Citation
Votre première mission internationale s'est déroulée au Mozambique, où
vous étiez le représentant spécial du secrétaire général de
l'ONU. Quelle était la recette du succès que vous y avez enregistré ?
Ma première chance de succès a été un bon accord de paix, bien
négocié, avec en plus des partenaires qui étaient décidés à
l'appliquer. J'avais un mandat clair dans lequel le rôle des Nations
unies, que je représentais, était bien défini comme acteur de l'accord
de paix, et non comme observateur. Ce rôle d'observateur, que les
représentants de l'ONU acceptent souvent, est un piège : en cas
d'échec, l'ONU devient automatiquement le bouc émissaire... Blâmée
pour tour ce qui me marche pas, mais sans aucun pouvoir. Moi j'avais
un vrai pouvoir d'initiative.
Deuxième point, je n'ai pas suivi les règles et les procédures des
Nations unies où en principe celui qui est sur le terrain n'est que
l'exécutant de toutes les décisions prises à New York. Le représentant
sur le terrain se couvre derrière une montagne de prescriptions venues
de New York et fait parfois n'importe quoi. Moi je me suis bagarré
tout de suite avec le département des affaires politiques de l'ONU et
j'ai demandé au secrétaire général de l'époque Boutros-Boutros Ghali
de pouvoir gérer la situation en fonction des exigences sur le terrain
et non des prescriptions venues de New York. J'ai pu utiliser à 150 \%
la marge de manoeuvre dont je disposais...

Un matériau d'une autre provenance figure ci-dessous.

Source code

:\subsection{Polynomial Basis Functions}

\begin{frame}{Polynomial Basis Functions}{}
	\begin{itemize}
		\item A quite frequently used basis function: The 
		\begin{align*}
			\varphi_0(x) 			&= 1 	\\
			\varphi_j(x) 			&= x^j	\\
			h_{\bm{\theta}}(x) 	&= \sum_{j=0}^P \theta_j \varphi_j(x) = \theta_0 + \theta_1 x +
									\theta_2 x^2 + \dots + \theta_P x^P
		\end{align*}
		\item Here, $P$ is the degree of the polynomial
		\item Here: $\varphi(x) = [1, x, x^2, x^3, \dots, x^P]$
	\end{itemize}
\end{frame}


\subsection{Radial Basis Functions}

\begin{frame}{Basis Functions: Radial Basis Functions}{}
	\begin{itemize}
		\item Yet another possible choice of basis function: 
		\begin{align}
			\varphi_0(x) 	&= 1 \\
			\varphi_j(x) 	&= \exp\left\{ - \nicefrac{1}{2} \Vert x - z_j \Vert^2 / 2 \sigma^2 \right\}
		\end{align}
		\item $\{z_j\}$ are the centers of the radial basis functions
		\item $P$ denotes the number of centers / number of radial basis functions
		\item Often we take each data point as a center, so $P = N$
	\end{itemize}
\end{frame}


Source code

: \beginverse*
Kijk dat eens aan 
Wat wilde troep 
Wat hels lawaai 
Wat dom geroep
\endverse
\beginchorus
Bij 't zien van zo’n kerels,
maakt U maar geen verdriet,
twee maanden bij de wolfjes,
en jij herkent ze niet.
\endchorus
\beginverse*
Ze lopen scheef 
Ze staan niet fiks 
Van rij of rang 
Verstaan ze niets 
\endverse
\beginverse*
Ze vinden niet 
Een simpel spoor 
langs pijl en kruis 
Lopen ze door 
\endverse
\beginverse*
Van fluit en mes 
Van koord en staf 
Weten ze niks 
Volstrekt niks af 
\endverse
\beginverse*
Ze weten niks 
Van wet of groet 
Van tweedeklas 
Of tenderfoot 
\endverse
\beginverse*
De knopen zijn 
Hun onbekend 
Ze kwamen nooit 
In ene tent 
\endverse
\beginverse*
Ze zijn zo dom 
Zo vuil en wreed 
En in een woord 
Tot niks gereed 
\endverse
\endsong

Le troisième ingrédient, le plus fondamental, était la véritable
volonté de paix des acteurs mozambicains, le Frelimo et la Renamo,
aidés par une commission de révision et contrôle composée de membres
de la communauté internationale, Royaume Uni, Etats-Unis, France,
Italie, Portugal ainsi que l'Organisation pour l'Unité africaine. J'ai
pu présenter aux belligérants une position commune à toute la
communauté internationale, ce qui ne leur donnait pas les moyens de
reculer..
Lorsque vous vous êtes retrouvé en Afrique centrale, comme envoyé
spécial de l'Union européenne, disposiez vous encore des mêmes
pouvoirs ?
Au Mozambique, j'avais le commandement de cinq bataillons
d'infanterie, soit 7 000 Casques bleus, c'était une grosse mission. En
Afrique centrale, je suis parti avec trois personnes. En plus, alors
que j'étais censé représenter la position commune de l'Union
européenne, je ne pouvais que constater à quel point les positions
étaient radicalement opposées : au Congo, les Britanniques voulaient
se débarrasser de Mobutu le plus tôt possible alors que les Français
voulaient le garder. Quant au Rwanda, les uns étaient pro Kagame, les
autres contre.
Avant de vous rendre en Afrique centrale, n'aurait il pas été plus
logique d'organiser d'abord une conférence internationale réunissant
tous les pays concernés ?
Il y avait chaque mois une réunion du « groupe Afrique » à Bruxelles,
et moi je faisais la tournée des capitales afin d'essayer d'harmoniser
les positions. Lorsqu'il y a eu changement à Paris, et que le groupe
dit de « Kigali sur Seine » est parti, il est devenu plus facile de
trouver une position commune.
Vous avez vu le rapport de l'ONU consacré aux massacres commis au
Congo. Etiez vous déjà en fonctions à cette époque ?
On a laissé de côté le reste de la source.